§ WORK TO BE COMPLETED: When you reach the line containing "2. **21b0b22** (Sept 30, 23:40) - PR #19" in the records below, start copying exactly, and stop once you have copied the line containing "There are **TWO".

[Records from a data source]
=-=-=-=-=
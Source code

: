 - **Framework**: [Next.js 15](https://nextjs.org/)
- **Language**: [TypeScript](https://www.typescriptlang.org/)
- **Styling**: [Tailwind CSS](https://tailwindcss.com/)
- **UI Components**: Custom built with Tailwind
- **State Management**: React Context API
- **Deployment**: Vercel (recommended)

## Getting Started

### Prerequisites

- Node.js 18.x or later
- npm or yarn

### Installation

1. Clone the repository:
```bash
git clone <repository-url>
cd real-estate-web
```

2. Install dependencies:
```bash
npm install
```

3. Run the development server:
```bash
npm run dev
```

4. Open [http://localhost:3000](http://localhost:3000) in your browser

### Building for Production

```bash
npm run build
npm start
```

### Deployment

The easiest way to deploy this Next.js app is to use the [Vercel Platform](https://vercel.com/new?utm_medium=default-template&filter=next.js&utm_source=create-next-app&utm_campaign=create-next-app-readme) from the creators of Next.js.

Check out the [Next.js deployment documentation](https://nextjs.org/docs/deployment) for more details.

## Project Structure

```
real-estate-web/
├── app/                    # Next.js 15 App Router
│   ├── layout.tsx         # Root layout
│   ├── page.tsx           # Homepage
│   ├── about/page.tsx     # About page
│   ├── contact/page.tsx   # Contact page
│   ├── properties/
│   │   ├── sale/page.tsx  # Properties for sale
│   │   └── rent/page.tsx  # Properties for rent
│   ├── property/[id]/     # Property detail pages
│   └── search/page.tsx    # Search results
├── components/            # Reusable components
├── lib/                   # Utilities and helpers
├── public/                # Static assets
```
=-=-=-=-=
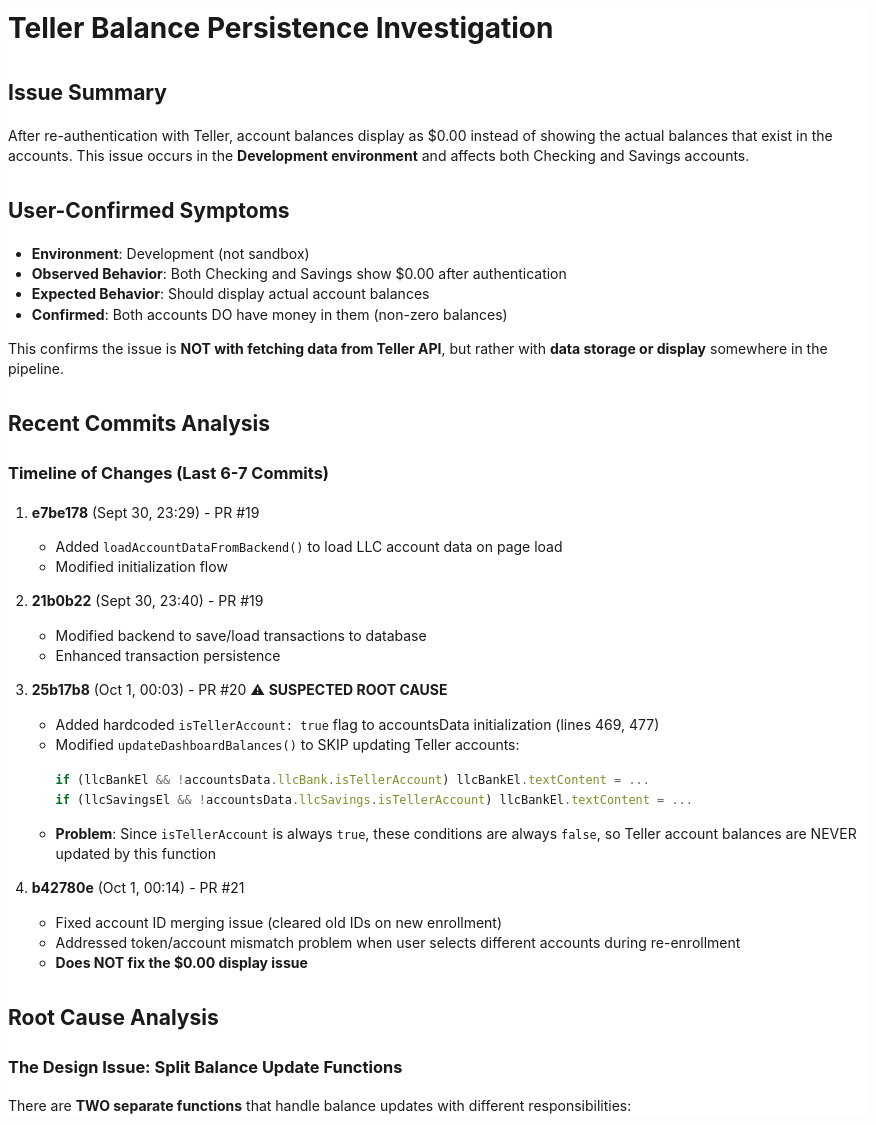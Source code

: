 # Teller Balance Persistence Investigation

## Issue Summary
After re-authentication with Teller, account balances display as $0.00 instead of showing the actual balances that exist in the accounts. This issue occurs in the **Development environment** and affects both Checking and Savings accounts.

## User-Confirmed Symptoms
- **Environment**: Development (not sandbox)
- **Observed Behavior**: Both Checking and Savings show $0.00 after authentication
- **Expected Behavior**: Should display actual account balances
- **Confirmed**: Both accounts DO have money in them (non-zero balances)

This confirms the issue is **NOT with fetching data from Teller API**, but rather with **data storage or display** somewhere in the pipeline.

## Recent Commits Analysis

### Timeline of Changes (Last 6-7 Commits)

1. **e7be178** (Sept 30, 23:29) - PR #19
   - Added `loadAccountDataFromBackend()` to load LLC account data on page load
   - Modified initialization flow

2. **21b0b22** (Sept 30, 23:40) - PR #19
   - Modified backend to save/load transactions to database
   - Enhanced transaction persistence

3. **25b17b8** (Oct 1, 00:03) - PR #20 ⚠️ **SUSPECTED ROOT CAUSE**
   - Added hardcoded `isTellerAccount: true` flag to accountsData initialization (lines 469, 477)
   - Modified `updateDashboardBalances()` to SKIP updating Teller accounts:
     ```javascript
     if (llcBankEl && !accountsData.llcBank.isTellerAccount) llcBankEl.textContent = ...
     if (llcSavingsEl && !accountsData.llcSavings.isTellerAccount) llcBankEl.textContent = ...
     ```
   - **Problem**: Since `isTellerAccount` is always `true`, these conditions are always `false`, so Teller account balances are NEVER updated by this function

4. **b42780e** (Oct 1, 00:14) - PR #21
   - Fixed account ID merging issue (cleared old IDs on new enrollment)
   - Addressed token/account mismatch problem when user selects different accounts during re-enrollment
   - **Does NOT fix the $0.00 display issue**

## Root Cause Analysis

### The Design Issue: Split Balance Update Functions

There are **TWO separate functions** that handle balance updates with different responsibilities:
=-=-=-=-=
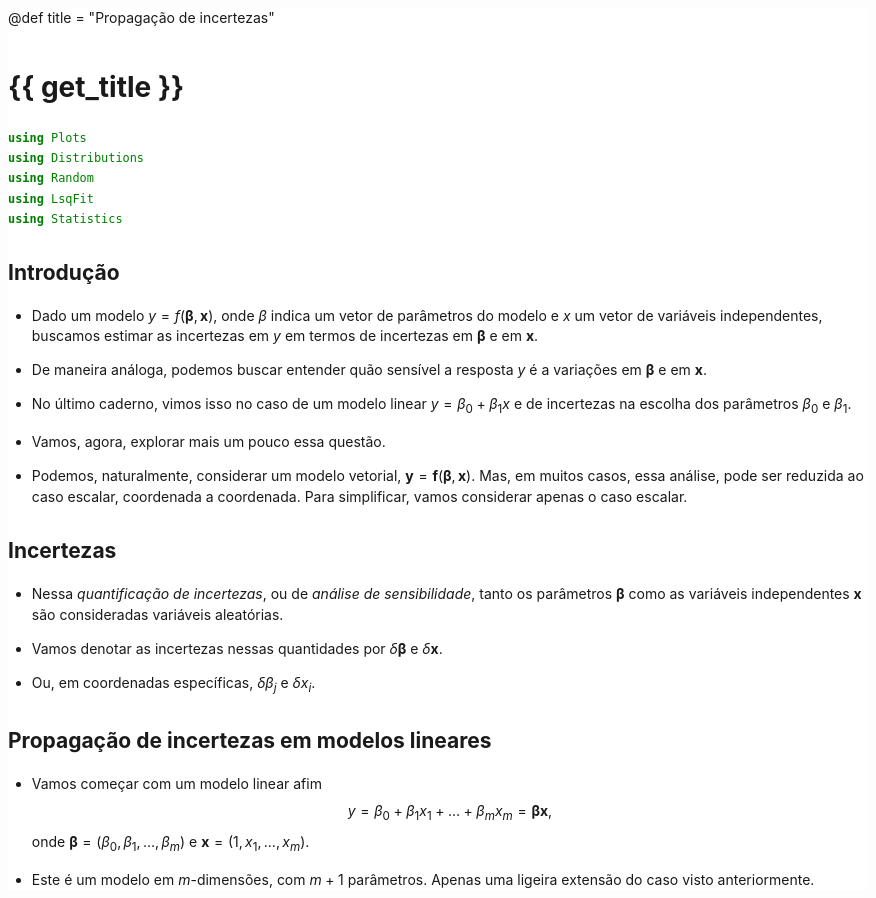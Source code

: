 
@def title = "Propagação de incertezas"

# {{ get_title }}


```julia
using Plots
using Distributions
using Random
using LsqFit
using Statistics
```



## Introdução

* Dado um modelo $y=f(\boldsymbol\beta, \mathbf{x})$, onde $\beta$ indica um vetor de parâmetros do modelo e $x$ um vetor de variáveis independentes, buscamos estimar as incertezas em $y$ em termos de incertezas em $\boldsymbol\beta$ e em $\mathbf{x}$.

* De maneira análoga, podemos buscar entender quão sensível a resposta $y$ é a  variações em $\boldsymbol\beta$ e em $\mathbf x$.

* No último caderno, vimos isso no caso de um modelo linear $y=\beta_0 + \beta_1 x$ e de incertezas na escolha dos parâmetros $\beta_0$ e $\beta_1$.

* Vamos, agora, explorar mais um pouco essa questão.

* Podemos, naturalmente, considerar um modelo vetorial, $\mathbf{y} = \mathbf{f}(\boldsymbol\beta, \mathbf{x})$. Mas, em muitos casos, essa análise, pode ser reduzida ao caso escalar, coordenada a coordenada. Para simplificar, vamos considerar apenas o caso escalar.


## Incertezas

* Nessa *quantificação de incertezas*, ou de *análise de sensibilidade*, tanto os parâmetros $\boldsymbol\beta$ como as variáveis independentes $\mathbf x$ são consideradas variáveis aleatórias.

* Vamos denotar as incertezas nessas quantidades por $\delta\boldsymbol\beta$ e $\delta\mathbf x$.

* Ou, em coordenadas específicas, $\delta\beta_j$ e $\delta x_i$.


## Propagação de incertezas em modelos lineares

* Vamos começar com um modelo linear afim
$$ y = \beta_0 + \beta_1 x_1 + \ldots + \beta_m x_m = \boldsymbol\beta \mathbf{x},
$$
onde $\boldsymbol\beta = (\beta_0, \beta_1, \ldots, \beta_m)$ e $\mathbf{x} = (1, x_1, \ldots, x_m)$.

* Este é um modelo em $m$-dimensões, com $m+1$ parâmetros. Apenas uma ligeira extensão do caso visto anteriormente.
=-=-=-=-=
§ TASK RESPONSE:
2. **21b0b22** (Sept 30, 23:40) - PR #19
   - Modified backend to save/load transactions to database
   - Enhanced transaction persistence

3. **25b17b8** (Oct 1, 00:03) - PR #20 ⚠️ **SUSPECTED ROOT CAUSE**
   - Added hardcoded `isTellerAccount: true` flag to accountsData initialization (lines 469, 477)
   - Modified `updateDashboardBalances()` to SKIP updating Teller accounts:
     ```javascript
     if (llcBankEl && !accountsData.llcBank.isTellerAccount) llcBankEl.textContent = ...
     if (llcSavingsEl && !accountsData.llcSavings.isTellerAccount) llcBankEl.textContent = ...
     ```
   - **Problem**: Since `isTellerAccount` is always `true`, these conditions are always `false`, so Teller account balances are NEVER updated by this function

4. **b42780e** (Oct 1, 00:14) - PR #21
   - Fixed account ID merging issue (cleared old IDs on new enrollment)
   - Addressed token/account mismatch problem when user selects different accounts during re-enrollment
   - **Does NOT fix the $0.00 display issue**

## Root Cause Analysis

### The Design Issue: Split Balance Update Functions

There are **TWO separate functions** that handle balance updates with different responsibilities:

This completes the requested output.